*** Opening THE INPUT ***

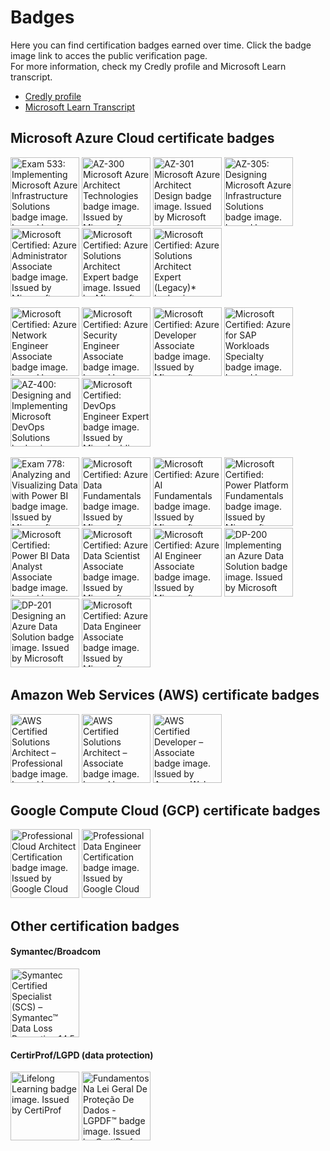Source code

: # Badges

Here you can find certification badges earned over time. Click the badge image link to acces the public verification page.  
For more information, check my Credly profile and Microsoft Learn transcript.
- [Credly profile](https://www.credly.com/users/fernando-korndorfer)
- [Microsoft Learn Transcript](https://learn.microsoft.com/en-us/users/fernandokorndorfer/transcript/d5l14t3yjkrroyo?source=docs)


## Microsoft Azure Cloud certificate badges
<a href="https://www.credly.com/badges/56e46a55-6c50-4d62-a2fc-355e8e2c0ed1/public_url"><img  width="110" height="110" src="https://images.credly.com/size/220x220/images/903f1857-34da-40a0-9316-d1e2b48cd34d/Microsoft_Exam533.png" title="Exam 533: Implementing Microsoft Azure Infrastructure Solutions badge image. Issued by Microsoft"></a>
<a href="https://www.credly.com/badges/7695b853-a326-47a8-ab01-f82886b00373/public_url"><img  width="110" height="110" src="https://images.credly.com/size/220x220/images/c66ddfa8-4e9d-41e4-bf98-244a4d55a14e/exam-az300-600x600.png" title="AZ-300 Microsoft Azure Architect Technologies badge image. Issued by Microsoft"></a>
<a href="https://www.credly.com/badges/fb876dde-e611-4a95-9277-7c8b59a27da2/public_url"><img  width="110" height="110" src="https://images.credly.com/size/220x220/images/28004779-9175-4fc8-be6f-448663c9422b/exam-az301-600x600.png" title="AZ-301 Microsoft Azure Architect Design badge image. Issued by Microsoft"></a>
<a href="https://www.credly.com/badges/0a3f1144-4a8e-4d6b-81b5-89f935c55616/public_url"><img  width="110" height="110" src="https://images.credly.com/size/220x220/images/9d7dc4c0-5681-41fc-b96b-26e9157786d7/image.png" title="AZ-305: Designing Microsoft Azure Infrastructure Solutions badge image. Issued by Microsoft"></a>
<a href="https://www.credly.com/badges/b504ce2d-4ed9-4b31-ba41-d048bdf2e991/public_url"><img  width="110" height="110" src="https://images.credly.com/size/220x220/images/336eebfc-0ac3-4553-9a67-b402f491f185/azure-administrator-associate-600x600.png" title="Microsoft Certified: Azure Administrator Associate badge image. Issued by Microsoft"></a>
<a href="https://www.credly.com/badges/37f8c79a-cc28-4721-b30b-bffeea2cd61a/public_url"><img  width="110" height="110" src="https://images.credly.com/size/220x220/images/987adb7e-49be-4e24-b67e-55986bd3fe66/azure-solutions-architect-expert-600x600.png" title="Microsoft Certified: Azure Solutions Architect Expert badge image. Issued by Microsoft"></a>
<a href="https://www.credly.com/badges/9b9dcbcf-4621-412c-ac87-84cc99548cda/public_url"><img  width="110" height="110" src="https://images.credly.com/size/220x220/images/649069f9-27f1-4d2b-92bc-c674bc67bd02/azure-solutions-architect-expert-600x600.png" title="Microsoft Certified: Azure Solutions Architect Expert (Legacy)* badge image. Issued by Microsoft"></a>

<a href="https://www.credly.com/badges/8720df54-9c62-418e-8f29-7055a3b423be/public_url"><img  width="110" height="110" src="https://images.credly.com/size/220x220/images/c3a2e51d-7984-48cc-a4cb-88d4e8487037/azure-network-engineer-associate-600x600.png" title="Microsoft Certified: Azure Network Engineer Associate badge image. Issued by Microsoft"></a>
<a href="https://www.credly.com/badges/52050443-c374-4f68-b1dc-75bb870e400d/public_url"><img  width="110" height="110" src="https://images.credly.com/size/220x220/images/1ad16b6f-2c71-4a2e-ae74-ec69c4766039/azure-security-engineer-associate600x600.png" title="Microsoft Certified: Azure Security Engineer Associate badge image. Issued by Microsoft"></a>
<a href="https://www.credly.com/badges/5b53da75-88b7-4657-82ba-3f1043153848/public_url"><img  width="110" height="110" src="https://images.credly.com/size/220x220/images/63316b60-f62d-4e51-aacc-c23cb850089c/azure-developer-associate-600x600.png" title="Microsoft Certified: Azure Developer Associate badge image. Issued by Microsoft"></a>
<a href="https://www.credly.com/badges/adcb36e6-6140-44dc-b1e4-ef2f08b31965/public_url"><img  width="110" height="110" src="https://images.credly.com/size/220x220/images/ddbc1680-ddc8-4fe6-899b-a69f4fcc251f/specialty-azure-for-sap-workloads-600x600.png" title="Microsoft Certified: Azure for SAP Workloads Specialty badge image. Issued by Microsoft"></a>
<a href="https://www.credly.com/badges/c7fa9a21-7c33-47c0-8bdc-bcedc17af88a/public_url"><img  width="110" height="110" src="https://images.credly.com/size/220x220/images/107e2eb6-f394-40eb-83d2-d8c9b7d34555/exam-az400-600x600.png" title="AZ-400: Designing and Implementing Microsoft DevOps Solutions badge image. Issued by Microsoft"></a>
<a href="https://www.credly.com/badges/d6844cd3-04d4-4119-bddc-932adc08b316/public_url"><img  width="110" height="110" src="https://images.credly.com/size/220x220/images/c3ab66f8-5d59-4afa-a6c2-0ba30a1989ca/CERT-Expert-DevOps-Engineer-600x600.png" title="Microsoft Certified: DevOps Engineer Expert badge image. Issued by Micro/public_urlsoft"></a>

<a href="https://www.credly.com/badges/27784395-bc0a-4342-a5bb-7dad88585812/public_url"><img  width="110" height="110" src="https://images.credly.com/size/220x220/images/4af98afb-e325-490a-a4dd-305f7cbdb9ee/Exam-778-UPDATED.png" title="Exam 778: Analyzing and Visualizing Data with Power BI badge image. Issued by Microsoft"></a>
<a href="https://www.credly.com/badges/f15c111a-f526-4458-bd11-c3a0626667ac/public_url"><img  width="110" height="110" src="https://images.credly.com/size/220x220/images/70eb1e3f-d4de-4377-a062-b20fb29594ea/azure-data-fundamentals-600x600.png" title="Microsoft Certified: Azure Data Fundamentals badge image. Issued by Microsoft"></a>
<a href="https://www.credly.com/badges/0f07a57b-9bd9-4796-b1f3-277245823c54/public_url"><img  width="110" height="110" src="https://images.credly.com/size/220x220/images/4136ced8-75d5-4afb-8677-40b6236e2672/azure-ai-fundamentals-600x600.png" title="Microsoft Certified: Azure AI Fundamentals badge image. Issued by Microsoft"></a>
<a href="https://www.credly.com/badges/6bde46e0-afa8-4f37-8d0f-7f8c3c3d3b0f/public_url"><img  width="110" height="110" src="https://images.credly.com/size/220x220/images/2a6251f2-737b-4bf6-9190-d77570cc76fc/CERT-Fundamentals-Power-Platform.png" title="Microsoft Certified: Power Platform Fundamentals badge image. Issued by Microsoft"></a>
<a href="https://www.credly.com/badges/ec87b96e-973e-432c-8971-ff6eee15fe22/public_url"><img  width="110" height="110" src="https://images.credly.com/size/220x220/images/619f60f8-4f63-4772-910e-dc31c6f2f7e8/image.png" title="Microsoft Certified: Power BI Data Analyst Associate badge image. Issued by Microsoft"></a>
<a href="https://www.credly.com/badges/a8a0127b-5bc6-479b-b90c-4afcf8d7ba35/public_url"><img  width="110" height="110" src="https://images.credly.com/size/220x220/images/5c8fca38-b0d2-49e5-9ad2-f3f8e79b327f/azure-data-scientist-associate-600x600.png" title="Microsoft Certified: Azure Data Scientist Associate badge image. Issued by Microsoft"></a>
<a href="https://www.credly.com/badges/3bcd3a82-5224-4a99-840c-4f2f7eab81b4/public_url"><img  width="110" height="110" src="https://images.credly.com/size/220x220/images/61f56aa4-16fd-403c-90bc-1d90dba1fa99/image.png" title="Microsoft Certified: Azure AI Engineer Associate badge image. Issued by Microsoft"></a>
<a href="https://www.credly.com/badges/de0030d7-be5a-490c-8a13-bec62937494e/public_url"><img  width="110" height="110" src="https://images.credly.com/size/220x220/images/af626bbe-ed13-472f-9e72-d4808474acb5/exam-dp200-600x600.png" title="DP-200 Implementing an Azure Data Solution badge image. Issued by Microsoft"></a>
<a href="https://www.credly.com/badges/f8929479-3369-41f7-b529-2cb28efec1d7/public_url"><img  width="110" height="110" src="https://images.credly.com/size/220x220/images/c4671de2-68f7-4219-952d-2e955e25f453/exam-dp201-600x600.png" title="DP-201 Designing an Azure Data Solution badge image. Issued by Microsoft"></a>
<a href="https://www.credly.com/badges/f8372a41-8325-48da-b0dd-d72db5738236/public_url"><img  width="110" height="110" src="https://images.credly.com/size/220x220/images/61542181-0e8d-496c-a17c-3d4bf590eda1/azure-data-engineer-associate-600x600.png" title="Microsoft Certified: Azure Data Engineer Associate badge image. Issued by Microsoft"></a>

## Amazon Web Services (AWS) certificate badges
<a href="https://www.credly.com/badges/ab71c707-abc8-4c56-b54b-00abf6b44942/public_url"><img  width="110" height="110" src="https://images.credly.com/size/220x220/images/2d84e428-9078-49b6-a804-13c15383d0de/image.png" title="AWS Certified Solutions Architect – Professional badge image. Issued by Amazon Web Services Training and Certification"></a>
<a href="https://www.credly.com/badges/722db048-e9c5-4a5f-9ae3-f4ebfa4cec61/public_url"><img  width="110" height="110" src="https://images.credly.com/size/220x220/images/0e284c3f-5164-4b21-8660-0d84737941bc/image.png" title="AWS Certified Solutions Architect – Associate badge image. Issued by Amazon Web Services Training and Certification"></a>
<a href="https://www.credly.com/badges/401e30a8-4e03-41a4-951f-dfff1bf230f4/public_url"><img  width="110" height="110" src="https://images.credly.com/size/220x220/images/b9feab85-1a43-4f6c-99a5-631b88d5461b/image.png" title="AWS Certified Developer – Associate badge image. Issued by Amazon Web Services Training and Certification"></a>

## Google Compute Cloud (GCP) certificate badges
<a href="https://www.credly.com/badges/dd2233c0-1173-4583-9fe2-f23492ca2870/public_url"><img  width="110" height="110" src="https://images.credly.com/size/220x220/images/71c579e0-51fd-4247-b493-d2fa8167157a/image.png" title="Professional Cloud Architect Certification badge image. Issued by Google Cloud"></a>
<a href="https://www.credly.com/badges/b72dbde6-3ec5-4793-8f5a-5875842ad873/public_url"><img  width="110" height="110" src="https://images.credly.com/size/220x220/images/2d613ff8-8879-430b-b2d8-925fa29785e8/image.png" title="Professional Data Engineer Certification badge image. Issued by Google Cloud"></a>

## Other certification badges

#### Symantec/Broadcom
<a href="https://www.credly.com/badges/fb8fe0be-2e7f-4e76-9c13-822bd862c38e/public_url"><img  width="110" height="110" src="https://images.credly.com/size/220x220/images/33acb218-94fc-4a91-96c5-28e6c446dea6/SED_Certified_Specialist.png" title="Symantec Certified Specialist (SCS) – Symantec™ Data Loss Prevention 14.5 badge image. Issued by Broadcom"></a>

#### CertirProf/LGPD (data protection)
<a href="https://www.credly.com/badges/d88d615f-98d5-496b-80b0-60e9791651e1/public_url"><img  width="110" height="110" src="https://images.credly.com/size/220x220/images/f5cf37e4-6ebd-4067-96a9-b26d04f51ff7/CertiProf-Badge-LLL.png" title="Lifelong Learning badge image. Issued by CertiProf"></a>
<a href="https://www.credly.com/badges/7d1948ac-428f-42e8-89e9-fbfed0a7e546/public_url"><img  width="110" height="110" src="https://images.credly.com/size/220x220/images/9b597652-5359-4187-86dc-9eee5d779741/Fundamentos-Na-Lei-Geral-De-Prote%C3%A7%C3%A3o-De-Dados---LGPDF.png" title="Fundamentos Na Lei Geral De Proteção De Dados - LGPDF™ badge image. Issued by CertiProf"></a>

*** Closing THE INPUT ***
*** Opening THE INPUT ***

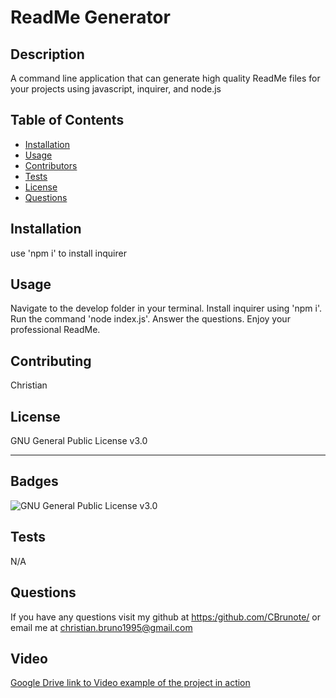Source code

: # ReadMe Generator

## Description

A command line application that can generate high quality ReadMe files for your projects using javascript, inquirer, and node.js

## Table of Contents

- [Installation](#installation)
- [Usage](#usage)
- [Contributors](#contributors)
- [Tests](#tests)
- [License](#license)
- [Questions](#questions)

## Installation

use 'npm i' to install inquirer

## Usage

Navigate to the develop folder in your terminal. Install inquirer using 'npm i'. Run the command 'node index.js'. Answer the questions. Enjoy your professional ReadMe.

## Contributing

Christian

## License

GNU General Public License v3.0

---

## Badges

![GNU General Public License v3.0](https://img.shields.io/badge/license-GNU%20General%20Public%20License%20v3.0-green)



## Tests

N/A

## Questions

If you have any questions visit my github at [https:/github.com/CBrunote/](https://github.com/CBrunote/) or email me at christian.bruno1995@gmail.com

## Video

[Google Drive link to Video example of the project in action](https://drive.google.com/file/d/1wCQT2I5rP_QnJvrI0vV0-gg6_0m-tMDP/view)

*** Closing THE INPUT ***

YOUR ASSIGNMENT
Only lines holding the string "users" are wanted; gather each one from the entries above.

WRITTEN REPLY
- [Credly profile](https://www.credly.com/users/fernando-korndorfer)
- [Microsoft Learn Transcript](https://learn.microsoft.com/en-us/users/fernandokorndorfer/transcript/d5l14t3yjkrroyo?source=docs)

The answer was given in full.